Thursday, October 12, 2017

AUTUMN ON 89 – PART 3


Into the Rain Shadow


Here is the precept this series of three posts will set out to prove: California’s state route 89 is among the most beautiful highway routes in the entire country. 


On a chilly October morning, it’s tough to get out of bed, especially when being nuzzled by a canine heater.  The cozy cabin at Sorensen’s with its knotty pine interior seems an inviting place to hibernate until April.  I asked about this at the front desk but was informed that the resort is pretty much fully booked year round.

Given a distance yet to travel if we were to complete our exploration of California’s State Route 89, an early morning constitutional seemed in order.

The early rays of sunlight illuminate this juniper…

… but in the sheltered mini-canyon of this brook, rocks were layered in ice.



At Woodfords, Highway 89 heads south to Markleeville, seat of Alpine, https://alpinecounty.com/ California’s least populous county and perhaps the only county seat lacking full service banking.  Through town, the road rises to another of those 1800s scenes…

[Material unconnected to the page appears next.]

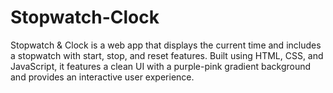 # Stopwatch-Clock
Stopwatch &amp; Clock is a web app that displays the current time and includes a stopwatch with start, stop, and reset features. Built using HTML, CSS, and JavaScript, it features a clean UI with a purple-pink gradient background and provides an interactive user experience.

… then follows the East Carson River, another grand playground for the fisherpersons among us…


… where the autumn blossoms from roadside sage (?) contrast with the standing deadwood of a two-years-ago wild fire.  Still, a river runs through it.


Monitor Pass feels like little more than a rise, then fall, of the roadway.  It is marked by a weathering stone marker…


… set among aspens growing on either side of the route.


Clearing that copse of trees, it is clear we’ve moved to the rain shadow of the Sierra.  The lush forests of ten miles back are gone, replaced by largely barren hills dotted with stunted pines and juniper and scruffy brush.  Cattle country, if you don’t run to many of ‘em.


Off to the north, a fire lookout perches atop a wind-worn Leviathan Peak.  A rugged dirt road winds up the hillside.  The Subaru begs us to take it.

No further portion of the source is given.